Why the pub should possess this name is another mystery. I looked at the Sherlock Holmes connection as it is located in Baker Street as this link is used in the names of the two other adjacent micropubs. Maybe there is a story where a murder weapon is a Slater’s Pick. Any input on this vexing question would be greatly appreciated.
What I do know is that the pub opened in May 2016, just three months before my visit. It is the concept of Mark Waters and is housed in what was the former Sugar Cubes Sweet Shop and joins Sherlocks and the Twisted Lip to form the latest member of what is a trinity of Baker Street micropubs.
It actually faces across Baker Street which is quite narrow, to Sherlocks micropub, which itself is separated by one house from the Twisted Lip pub. A pub crawl that could literally be done crawling!
The frontage of Slaters Pick is very attractive as its lower parts are covered with shiny dark green brickwork. However I think the green artificial turf in the entrance is probably a step to far.
Once inside I could see that the pub is decorated in a style that is very much in your face. The front door is on the right of the narrow building and first thing I noticed was the brick-built bar counter on the left of the room. This has a glass top through which I could see a massive collection of penny coins. I moved my eye around the room in a clockwise manner and will describe what I saw below.
Abutting the counter was an old red phone-box or was it? Closer inspection revealed that it was a wooden replica. It had me fooled for a short time. Beyond this the wall has been stripped back to the brick. There is an old fireplace in the middle with a small alcove either side. In the first of these is an old radiogram and I wonder if they use it for vinyl nights. There are shelves of books and artefacts with old suitcases (?) above.
I don’t think the fireplace is usable as it was filled with more ornamentation. Beyond it the alcove has a small fitted bench suitable for a single person. We are now at the rear of the room and the door that leads out to the outside drinking and no doubt smoking, area. Quite what the significance of the large USA flag is that is hanging from the wall in yard has, is not known.
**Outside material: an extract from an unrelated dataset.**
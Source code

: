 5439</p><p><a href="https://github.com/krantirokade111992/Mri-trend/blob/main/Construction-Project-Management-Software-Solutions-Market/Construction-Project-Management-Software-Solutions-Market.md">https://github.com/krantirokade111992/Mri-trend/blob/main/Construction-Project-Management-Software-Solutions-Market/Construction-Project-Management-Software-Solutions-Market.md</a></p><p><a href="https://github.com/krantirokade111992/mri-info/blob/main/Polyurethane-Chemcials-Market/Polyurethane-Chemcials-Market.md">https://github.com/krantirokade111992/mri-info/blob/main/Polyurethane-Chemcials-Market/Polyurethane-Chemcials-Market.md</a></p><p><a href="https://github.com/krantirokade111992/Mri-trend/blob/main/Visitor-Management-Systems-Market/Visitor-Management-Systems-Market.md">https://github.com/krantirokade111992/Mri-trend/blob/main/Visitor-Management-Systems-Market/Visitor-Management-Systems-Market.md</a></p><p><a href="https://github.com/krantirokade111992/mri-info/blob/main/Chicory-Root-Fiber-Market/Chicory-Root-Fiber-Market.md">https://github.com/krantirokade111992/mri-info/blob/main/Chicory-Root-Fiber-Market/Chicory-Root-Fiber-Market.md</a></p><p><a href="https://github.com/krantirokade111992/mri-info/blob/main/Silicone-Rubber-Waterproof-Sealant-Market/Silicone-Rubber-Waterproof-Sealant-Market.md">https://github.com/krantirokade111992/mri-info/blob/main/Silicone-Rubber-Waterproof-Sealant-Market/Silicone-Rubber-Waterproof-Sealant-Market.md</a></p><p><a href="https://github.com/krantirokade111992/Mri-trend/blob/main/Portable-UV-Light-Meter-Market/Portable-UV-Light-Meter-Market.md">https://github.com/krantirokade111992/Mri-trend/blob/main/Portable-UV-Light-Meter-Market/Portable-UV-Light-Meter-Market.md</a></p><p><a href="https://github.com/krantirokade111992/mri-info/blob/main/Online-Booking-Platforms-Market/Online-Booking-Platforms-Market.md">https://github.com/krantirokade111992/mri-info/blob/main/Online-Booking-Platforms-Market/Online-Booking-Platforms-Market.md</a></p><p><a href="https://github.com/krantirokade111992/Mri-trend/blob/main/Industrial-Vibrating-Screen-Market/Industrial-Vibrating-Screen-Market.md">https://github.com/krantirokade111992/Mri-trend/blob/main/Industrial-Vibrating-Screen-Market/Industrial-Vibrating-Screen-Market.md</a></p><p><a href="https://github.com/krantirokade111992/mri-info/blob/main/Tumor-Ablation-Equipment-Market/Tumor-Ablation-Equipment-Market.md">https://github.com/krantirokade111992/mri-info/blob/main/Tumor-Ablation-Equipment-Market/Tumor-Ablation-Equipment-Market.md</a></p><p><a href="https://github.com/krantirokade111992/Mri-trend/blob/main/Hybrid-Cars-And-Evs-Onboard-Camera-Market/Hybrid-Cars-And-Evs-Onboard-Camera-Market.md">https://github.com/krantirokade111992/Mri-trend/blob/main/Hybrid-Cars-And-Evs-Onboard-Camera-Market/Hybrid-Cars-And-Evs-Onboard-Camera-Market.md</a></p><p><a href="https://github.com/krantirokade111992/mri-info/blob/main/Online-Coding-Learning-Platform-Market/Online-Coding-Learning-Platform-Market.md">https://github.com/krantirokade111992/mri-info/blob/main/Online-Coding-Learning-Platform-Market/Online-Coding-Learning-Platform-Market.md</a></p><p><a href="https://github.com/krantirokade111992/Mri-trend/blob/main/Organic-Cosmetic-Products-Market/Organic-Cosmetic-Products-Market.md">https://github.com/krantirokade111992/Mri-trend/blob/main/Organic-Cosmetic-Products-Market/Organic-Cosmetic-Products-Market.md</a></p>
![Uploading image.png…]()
Looking along the left side of the room there are grey-painted walls and there is a nice black wooden bannister which provides access to an emergency exit.
On the wall over the way out to the yard there is a display of old clock faces. It amongst them is a real clock showing the correct time, which is rather deceptive. There’s copper topped round table with three chairs and a stool.
Next along is a green stuffed two-seater bench. Then, towards the main door, the wall is against exposed brick and there is a circular tall table with high chairs.
I suppose the bar room interior is best described as haphazard. However, when I climbed the stairs to the toilets, I noticed here that it was just plain bizarre with corrugated iron walls and an old bicycle by the gents.
Back to the bar or more precisely what was being served from it.
There were four hand pumps and on the day I visited they dispensed: Rooster’s (Knaresborough, North Yorkshire) YPA (Yorkshire Pale Ale) (4.1%); Thwaite’s (Blackburn, Lancashire) Original (3.6%); Pig & Porter (Tonbridge, Kent) Summer Stout (4.2%) and The Slaters Pick (3.9%). I did ask where this house beer was brewed but I have forgotten the reply, I should have written it down! However I think it was from Durham area, possibly Sonnet 43 of Coxhoe. I had it and it was very good, being in the American Pale Ale style. The pub also serves wines and spirits.
Well, that was the last of the trinity of Baker Street micropubs. All of them are worth visiting if you should ever be in the (once) cask ale desert that is Middlesbrough.
Slaters Pick, 10 Baker Street, Middlesbrough, TS1 2LH
Hours: Monday-Sunday 11.00-23.00
The pub is close to many bus stops and is about ten minutes from the bus station.
From the railway station the best way is to walk. Leave the station by the main exit. Turn left and go down the steps. Turn right at the bottom. Cross over the dual-carriageway road. Continue in the same direction. Cross over Corporation Street and keep on. The Town Hall is on your left. Then you will come across Grange Road on the right with a glimpse of the Infant Hercules micropub. Ignore it (for now) and keep going. The second of two more streets on the right is Baker Street. The three micropubs are near the other end.
Middlesbrough is served by many trains. From the south the most useful is the hourly Trans Pennine Express service from Manchester, Leeds, York and many other places on the way. There is a Northern rail service from Darlington and another from Newcastle via Sunderland.